I think we have a similar case here. Also in EE, Elizabeth lists ten factors that go into textual and evidence analysis. They are certifications and certificates, content, creator's veracity and skill, informant's purpose and reliability, language characteristics, material characteristics, penmanship, record's custodial history, record's degree of processing, and record's timeliness.

I don't see how to non-arbitrarily assign numbers to any one of these items, let alone to properly weight them against one another. And even if we could do that in one case, the relative importance and applicability will differ in the next case.

But maybe there is a way to do it. Perhaps the way to further this discussion would be to make it practical. An advocate of this approach could write up a solved genealogical problem using this approach, circulate it for comment, and submit it for publication in a reputable journal. Wouldn't that be something to chew on!

JDR said...

There's already an interesting study using probabilities, the case of Thomas Jefferson as the father of Sally Hemmings' children which uses Monte Carlo techniques and Bayes Theorem. See Coincidence or Causal Connection? The Relationship between Thomas Jefferson's Visits to Monticello and Sally Hemings's Conceptions
Fraser D. Neiman
The William and Mary Quarterly
Third Series, Vol. 57, No. 1 (Jan., 2000), pp. 198-210

Helen Leary published a subsequent article (which I have not yet seen) which I understand takes the conventional "proof" approach. National Genealogical Society Quarterly, Vol. 89, No. 3, September 2001, pp. 207, 214-218

I agree with Harold at http://midwesternmicrohistory.blogspot.ca/2012/07/how-can-i-prove-my-mom.html -- when he writes that ' "Proof" in genealogy is not like "proof" in mathematics. If I had the power to re-boot genealogy from the beginning, I would abolish the word altogether.' It's something BCG and APG might usefully revisit.

Harold Henderson said...

LOL -- got me, dude! I won't start arguing with myself just yet.
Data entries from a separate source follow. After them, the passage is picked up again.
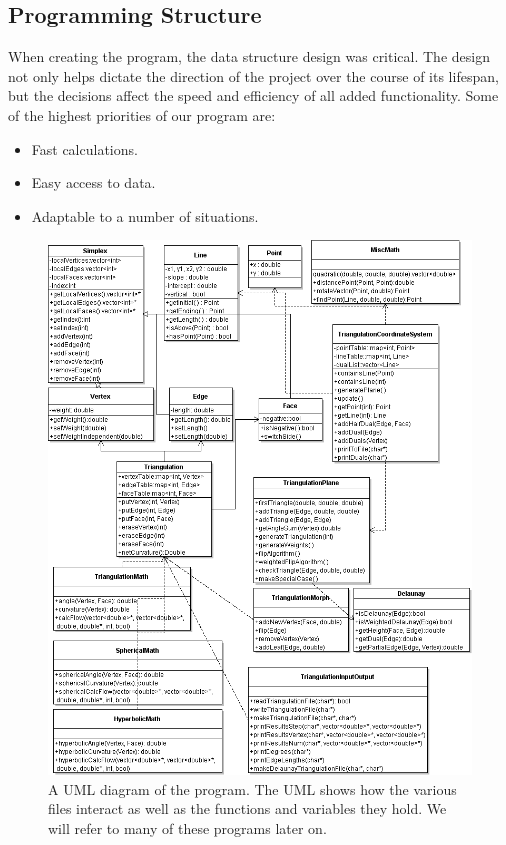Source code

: \documentclass[12pt]{article}
\begin{document}
\subsection{Programming Structure}

 When creating the program, the data structure design was critical. The design not only helps dictate the direction of the project over the course of its lifespan, but the decisions affect the speed and efficiency of all added functionality. Some of the highest priorities of our program are:
 
\begin{itemize}
\item Fast calculations.
\item Easy access to data.
\item Adaptable to a number of situations.
\end{itemize}

\begin{figure}
\begin{center}
\includegraphics[scale = 0.47]{Pictures3/triangulationUML.png}
\end{center}
\caption{A UML diagram of the program. The UML shows how the various files interact as well as the functions and variables they hold. We will refer to many of these programs later on.}
\label{triUML}
\end{figure}
\end{document}
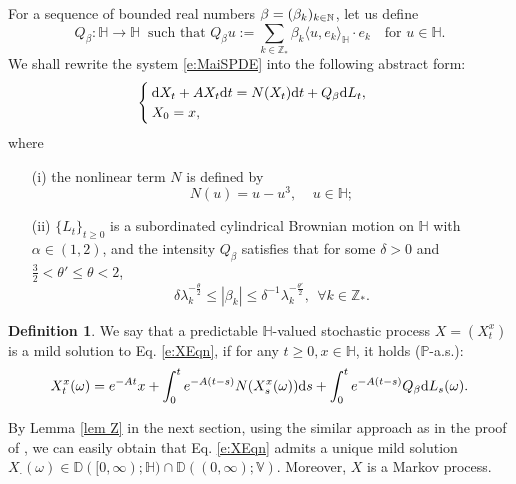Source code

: \documentclass[12pt,a4paper]{article}
\theoremstyle{definition}
\newtheorem{defn}[theorem]{Definition}
\theoremstyle{remark}
\numberwithin{equation}{section}
\newcommand{\DD}{\mathbb{D}}
\newcommand{\HH}{\mathbb{H}}
\newcommand{\VV}{\mathbb{V}}
\newcommand{\Z}{\mathbb{Z}}
\newcommand{\bdef}{\begin{defn}}
\newcommand{\ndef}{\end{defn}}
\newcommand{\dif}{{\rm d}}
\begin{document}
{For a sequence of bounded real numbers $\beta=(\beta_{k})_{k\in\mathbb N}$, let us define
 $$
 Q_{\beta}:\HH\rightarrow\HH \  \text{ such that }    Q_{\beta}u:=\sum_{k\in \Z_*} \beta_k\langle u,e_k\rangle_{\HH}\cdot e_k\ \ \  \text{ for } u\in \HH.
$$
\vskip0.3cm
We shall rewrite the system \eqref{e:MaiSPDE} into  the following abstract form:
\begin{equation} \label{e:XEqn}
\begin{cases}
\dif X_t+ A X_t\dif t=N(X_t) \dif t+ Q_{\beta}\dif L_t, \\
X_0=x,
\end{cases}
\end{equation}
where
\begin{itemize}
\item[(i)] the nonlinear term $N$ is defined by
\begin{equation*} \label{e:NonlinearB}
N(u)= u-u^3, \ \ \ \ \ u \in \HH;
\end{equation*}
\item[(ii)] $\{L_t\}_{t\ge0}$ is a subordinated cylindrical Brownian motion  on $\HH$ with $\alpha\in (1,2)$, and the intensity  $Q_{\beta}$ satisfies that for some $\delta>0$ and $\frac 32<\theta'\le \theta <2$,
    $$
    \delta \lambda_k^{-\frac{\theta}{2}}\le |\beta_k|\le \delta^{-1}\lambda_k^{-\frac{\theta'}{2}}, \ \ \forall k\in \Z_*.
  $$
    \end{itemize}



\vskip0.3cm

\bdef
\label{d:MSoln}
We say that a predictable $\HH$-valued stochastic process $X=(X_t^x)$ is a mild solution to Eq. \eqref{e:XEqn}, if for any $t\ge0, x\in \HH$, it holds ($\mathbb P$-a.s.):
\begin{equation}\label{e: mild solution}
X^x_t(\omega)=e^{-At} x+\int_0^t e^{-A(t-s)} N(X_s^x(\omega))\dif s+\int_0^t e^{-A(t-s)} Q_{\beta} \dif L_s(\omega).
\end{equation}
\ndef




By Lemma \ref{lem Z} in the next section,  using the similar approach  as in the proof of \cite[Theorem 2.2]{Xu13}, we can    easily obtain that    Eq. \eqref{e:XEqn} admits a unique mild solution $X_{\cdot}(\omega)\in \DD([0,\infty);\HH)\cap \DD((0,\infty);\VV)$. Moreover, $X$ is a Markov process.





\vskip0.3cm


}
\end{document}
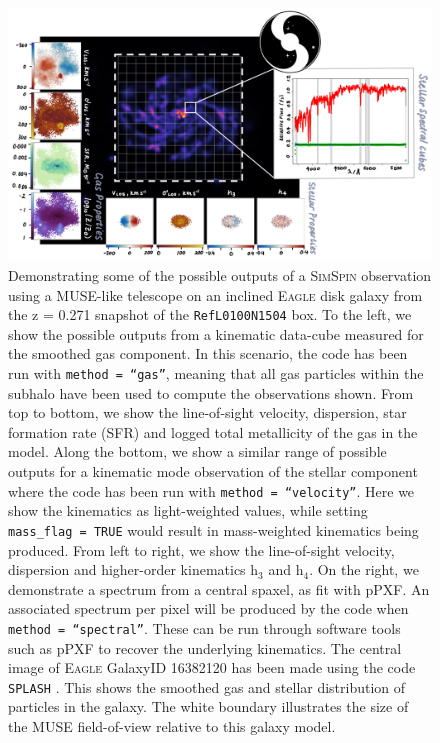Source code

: \documentclass[
  journal=pasa,
  manuscript=research-paper, %
  year=2020,
  volume=37,
]{cup-journal}
\newcommand{\simspin}[1]{\textsc{SimSpin}#1} %
\newcommand{\eagle}[1]{\textsc{Eagle}#1} %
\begin{document}
\begin{figure}[ht!]
    \centering
    \includegraphics[keepaspectratio, width=17cm]{simspin_v26.png}
    \caption{Demonstrating some of the possible outputs of a \simspin{} observation using a MUSE-like telescope on an inclined \eagle{} disk galaxy from the z = 0.271 snapshot of the \texttt{RefL0100N1504} box. To the left, we show the possible outputs from a kinematic data-cube measured for the smoothed gas component. In this scenario, the code has been run with \texttt{method = ``gas''}, meaning that all gas particles within the subhalo have been used to compute the observations shown. From top to bottom, we show the line-of-sight velocity, dispersion, star formation rate (SFR) and logged total metallicity of the gas in the model. Along the bottom, we show a similar range of possible outputs for a kinematic mode observation of the stellar component where the code has been run with \texttt{method = ``velocity''}. Here we show the kinematics as light-weighted values, while setting \texttt{mass\_flag = TRUE} would result in mass-weighted kinematics being produced. From left to right, we show the line-of-sight velocity, dispersion and higher-order kinematics h$_3$ and h$_4$. On the right, we demonstrate a spectrum from a central spaxel, as fit with pPXF. An associated spectrum per pixel will be produced by the code when \texttt{method = ``spectral''}. These can be run through software tools such as pPXF to recover the underlying kinematics.  The central image of \eagle{} GalaxyID 16382120 has been made using the code \texttt{SPLASH} \citep{Price2007Splash}. This shows the smoothed gas and stellar distribution of particles in the galaxy. The white boundary illustrates the size of the MUSE field-of-view relative to this galaxy model.} 
    \label{fig:simspin_v2}
\end{figure}
\end{document}
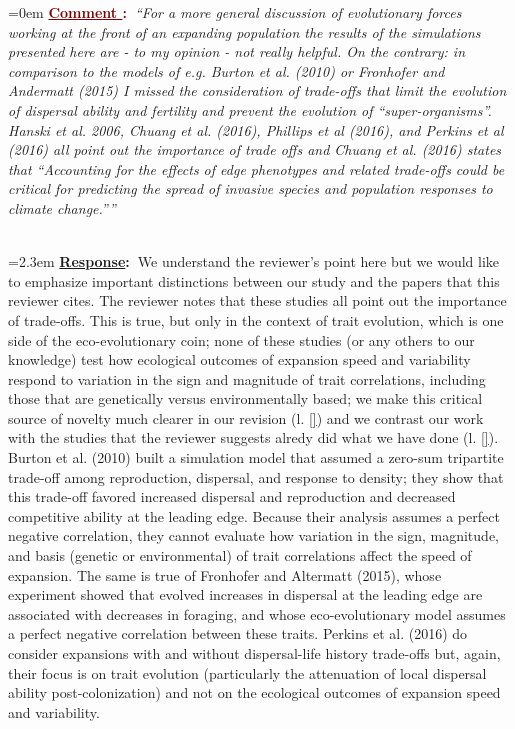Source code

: \documentclass[12pt]{article}
\newcounter{cN}
\newcommand{\comment}[1]{
	\vspace{2em}
	\refstepcounter{cN} %
	\noindent \hangindent=0em \textbf{\textcolor{Maroon}{\uline{Comment \thecN}:~}}\emph{``#1''}
	}
\newcommand{\response}[1]{
	\\[0.25em]
	\hangindent=2.3em \textbf{\textcolor{NavyBlue}{\uline{Response}:~}}#1
	}
\begin{document}
\comment{For a more general discussion of evolutionary forces working at the front of an expanding population the results of the simulations presented here are - to my opinion - not really helpful.
On the contrary: in comparison to the models of e.g. Burton et al. (2010) or Fronhofer and Andermatt (2015) I missed the consideration of trade-offs that limit the evolution of dispersal ability and fertility and prevent the evolution of ``super-organisms''. Hanski et al. 2006, Chuang et al. (2016), Phillips et al (2016), and Perkins et al (2016) all point out the importance of trade offs and Chuang et al. (2016) states that ``Accounting for the effects of edge phenotypes and related trade-offs could be critical for predicting the spread of invasive species and population responses to climate change.''}
\response{We understand the reviewer's point here but we would like to emphasize important distinctions between our study and the papers that this reviewer cites.
The reviewer notes that these studies all point out the importance of trade-offs.
This is true, but only in the context of trait evolution, which is one side of the eco-evolutionary coin; none of these studies (or any others to our knowledge) test how ecological outcomes of expansion speed and variability respond to variation in the sign and magnitude of trait correlations, including those that are genetically versus environmentally based; we make this critical source of novelty much clearer in our revision (l. \ref{}) and we contrast our work with the studies that the reviewer suggests alredy did what we have done (l. \ref{}). 
Burton et al. (2010) built a simulation model that assumed a zero-sum tripartite trade-off among reproduction, dispersal, and response to density; they show that this trade-off favored increased dispersal and reproduction and decreased competitive ability at the leading edge.
Because their analysis assumes a perfect negative correlation, they cannot evaluate how variation in the sign, magnitude, and basis (genetic or environmental) of trait correlations affect the speed of expansion.
The same is true of Fronhofer and Altermatt (2015), whose experiment showed that evolved increases in dispersal at the leading edge are associated with decreases in foraging, and whose eco-evolutionary model assumes a perfect negative correlation between these traits. 
Perkins et al. (2016) do consider expansions with and without dispersal-life history trade-offs but, again, their focus is on trait evolution (particularly the attenuation of local dispersal ability post-colonization) and not on the ecological outcomes of expansion speed and variability.
}
\end{document}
I have read neither article -- may have something to say after reading both. (BTW, it would be BCG, not APG, that would revisit the subject.)

Tony Proctor said...

Anyone reading this might be interested in a discussion of the same subject at: https://groups.google.com/d/topic/soc.genealogy.britain/_VbY9XraGQ0/discussion.

It turned out to be rather emotive as some people were adamant that it was crazy.

However, some research into the practicality is happening.